Consider these examples:

  1. A GP accepts a small gift from a patient who is grateful to him for treating her elderly parent. He then finds that she starts to bring more gifts which, over time, start to increase in value. The GP doesn’t want to offend the patient but feels that the nature of their relationship is changing and that by continuing to accept the gifts he is perhaps encouraging something unintended.
  2. A GP colleague has disclosed that she has started seeing someone who is a registered patient. She has treated the patient previously and recognises that the relationship could be seen as inappropriate. To mitigate any problems that might arise, she suggests that in future she will ask the patient to consult with other doctors in the practice.
  3. A trainee has shared his mobile phone number with a patient experiencing symptoms of depression, as at their last consultation she had become very distressed. She feels she cannot talk to her family and he didn’t want her to leave without support. She is now calling frequently to talk to him and appears to becoming dependent.

It can be difficult to identify the point at which a patient-doctor relationship starts to blur, particularly for GPs who often have longstanding relationships with patients, or other clinicians treating vulnerable patients with mental health issues.

GMC guidance Maintaining a professional boundary between you and your patient states: "If a patient pursues a sexual or improper emotional relationship with you, you should treat them politely and considerately and try to re-establish a professional boundary. If trust has broken down and you find it necessary to end the professional relationship, you must follow the GMC guidance: Ending your professional relationship with a patient".

In Scenario 1 above, the GP should have considered whether accepting the gifts was in line with current guidance and, if so, he would most likely have politely declined at an earlier point in time. At this point, he could have explained his concerns to the patient. Whilst having this conversation might be embarrassing, it ensures that, whether or not such concerns are founded, there is now the opportunity to reinforce professional obligations to the patient and restate the boundaries of the relationship. Dependent on the outcome of such a discussion, it may be appropriate to suggest that the patient see another GP in future.

GMC guidance also states that: "You must not pursue a sexual or improper emotional relationship with a current patient" and goes on to say that doctors "must not end a professional relationship with a patient solely to pursue a personal relationship with them".

In Scenario 2, the doctor entering into a relationship with her patient is very vulnerable to criticism.
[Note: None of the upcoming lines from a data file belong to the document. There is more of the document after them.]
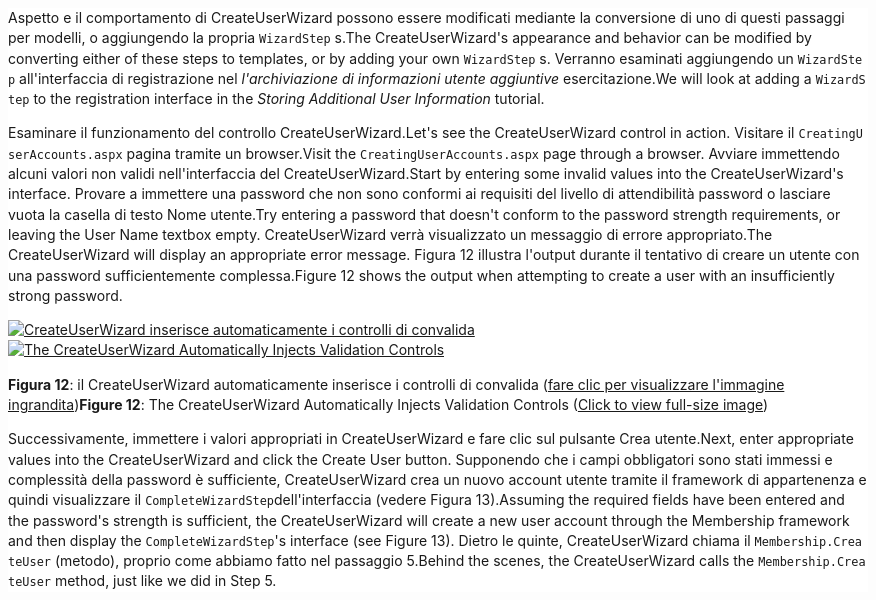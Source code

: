 <span data-ttu-id="c623b-327">Aspetto e il comportamento di CreateUserWizard possono essere modificati mediante la conversione di uno di questi passaggi per modelli, o aggiungendo la propria `WizardStep` s.</span><span class="sxs-lookup"><span data-stu-id="c623b-327">The CreateUserWizard's appearance and behavior can be modified by converting either of these steps to templates, or by adding your own `WizardStep` s.</span></span> <span data-ttu-id="c623b-328">Verranno esaminati aggiungendo un `WizardStep` all'interfaccia di registrazione nel *l'archiviazione di informazioni utente aggiuntive* esercitazione.</span><span class="sxs-lookup"><span data-stu-id="c623b-328">We will look at adding a `WizardStep` to the registration interface in the *Storing Additional User Information* tutorial.</span></span>

<span data-ttu-id="c623b-329">Esaminare il funzionamento del controllo CreateUserWizard.</span><span class="sxs-lookup"><span data-stu-id="c623b-329">Let's see the CreateUserWizard control in action.</span></span> <span data-ttu-id="c623b-330">Visitare il `CreatingUserAccounts.aspx` pagina tramite un browser.</span><span class="sxs-lookup"><span data-stu-id="c623b-330">Visit the `CreatingUserAccounts.aspx` page through a browser.</span></span> <span data-ttu-id="c623b-331">Avviare immettendo alcuni valori non validi nell'interfaccia del CreateUserWizard.</span><span class="sxs-lookup"><span data-stu-id="c623b-331">Start by entering some invalid values into the CreateUserWizard's interface.</span></span> <span data-ttu-id="c623b-332">Provare a immettere una password che non sono conformi ai requisiti del livello di attendibilità password o lasciare vuota la casella di testo Nome utente.</span><span class="sxs-lookup"><span data-stu-id="c623b-332">Try entering a password that doesn't conform to the password strength requirements, or leaving the User Name textbox empty.</span></span> <span data-ttu-id="c623b-333">CreateUserWizard verrà visualizzato un messaggio di errore appropriato.</span><span class="sxs-lookup"><span data-stu-id="c623b-333">The CreateUserWizard will display an appropriate error message.</span></span> <span data-ttu-id="c623b-334">Figura 12 illustra l'output durante il tentativo di creare un utente con una password sufficientemente complessa.</span><span class="sxs-lookup"><span data-stu-id="c623b-334">Figure 12 shows the output when attempting to create a user with an insufficiently strong password.</span></span>


<span data-ttu-id="c623b-335">[![CreateUserWizard inserisce automaticamente i controlli di convalida](creating-user-accounts-vb/_static/image35.png)](creating-user-accounts-vb/_static/image34.png)</span><span class="sxs-lookup"><span data-stu-id="c623b-335">[![The CreateUserWizard Automatically Injects Validation Controls](creating-user-accounts-vb/_static/image35.png)](creating-user-accounts-vb/_static/image34.png)</span></span>

<span data-ttu-id="c623b-336">**Figura 12**: il CreateUserWizard automaticamente inserisce i controlli di convalida ([fare clic per visualizzare l'immagine ingrandita](creating-user-accounts-vb/_static/image36.png))</span><span class="sxs-lookup"><span data-stu-id="c623b-336">**Figure 12**: The CreateUserWizard Automatically Injects Validation Controls ([Click to view full-size image](creating-user-accounts-vb/_static/image36.png))</span></span>


<span data-ttu-id="c623b-337">Successivamente, immettere i valori appropriati in CreateUserWizard e fare clic sul pulsante Crea utente.</span><span class="sxs-lookup"><span data-stu-id="c623b-337">Next, enter appropriate values into the CreateUserWizard and click the Create User button.</span></span> <span data-ttu-id="c623b-338">Supponendo che i campi obbligatori sono stati immessi e complessità della password è sufficiente, CreateUserWizard crea un nuovo account utente tramite il framework di appartenenza e quindi visualizzare il `CompleteWizardStep`dell'interfaccia (vedere Figura 13).</span><span class="sxs-lookup"><span data-stu-id="c623b-338">Assuming the required fields have been entered and the password's strength is sufficient, the CreateUserWizard will create a new user account through the Membership framework and then display the `CompleteWizardStep`'s interface (see Figure 13).</span></span> <span data-ttu-id="c623b-339">Dietro le quinte, CreateUserWizard chiama il `Membership.CreateUser` (metodo), proprio come abbiamo fatto nel passaggio 5.</span><span class="sxs-lookup"><span data-stu-id="c623b-339">Behind the scenes, the CreateUserWizard calls the `Membership.CreateUser` method, just like we did in Step 5.</span></span>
Even after a patient has left your care, you should think carefully before engaging in a personal relationship. With regard to such a scenario, GMC guidance advises doctors to consider the length of time since they treated the patient, how long their patient-clinician relationship lasted, the nature of the treatment, whether the patient could be considered vulnerable (then or now) and whether the doctor is still treating members of their family.

Considering Scenario 3, there may be circumstances (although not advisable) where a doctor determines it is appropriate to disclose personal contact information to a patient – and patients may see this as good service. In this type of situation, it could possibly have been foreseen that the patient may become dependent. The doctor should seek advice from his trainer, who may decide to intervene – ensuring that the patient is aware of alternative mechanisms of accessing support and the boundaries of the doctor-patient relationship.

It should also be recognised that contact via social media can add to the blurring of doctor-patient relationships as outlined here.

MDDUS has all too often seen these types of cases result in complaints against the doctor, particularly if a patient perceives that the doctor is withdrawing support, or if they feel embarrassed about their part in the situation.

Recognising early warning signs and seeking the views of partners/senior colleagues and/or MDDUS is advised. Approaching situations as soon as concerns are highlighted, with great care and sensitivity, can prevent a breakdown of the doctor-patient relationship and ensure that boundaries remain clear.

ACTION POINTS

  • Be cautious when providing personal contact details to patients and set clear boundaries on the purpose of sharing your information.
  • Consider whether it may be appropriate to transfer care of an over-dependent patient to a colleague, although you may still have to treat the patient in an emergency.
  • “Seek advice about your situation, from an impartial colleague, your defence body, or your medical association” (GMC) if unsure whether you are (or could be seen to be) abusing your professional position.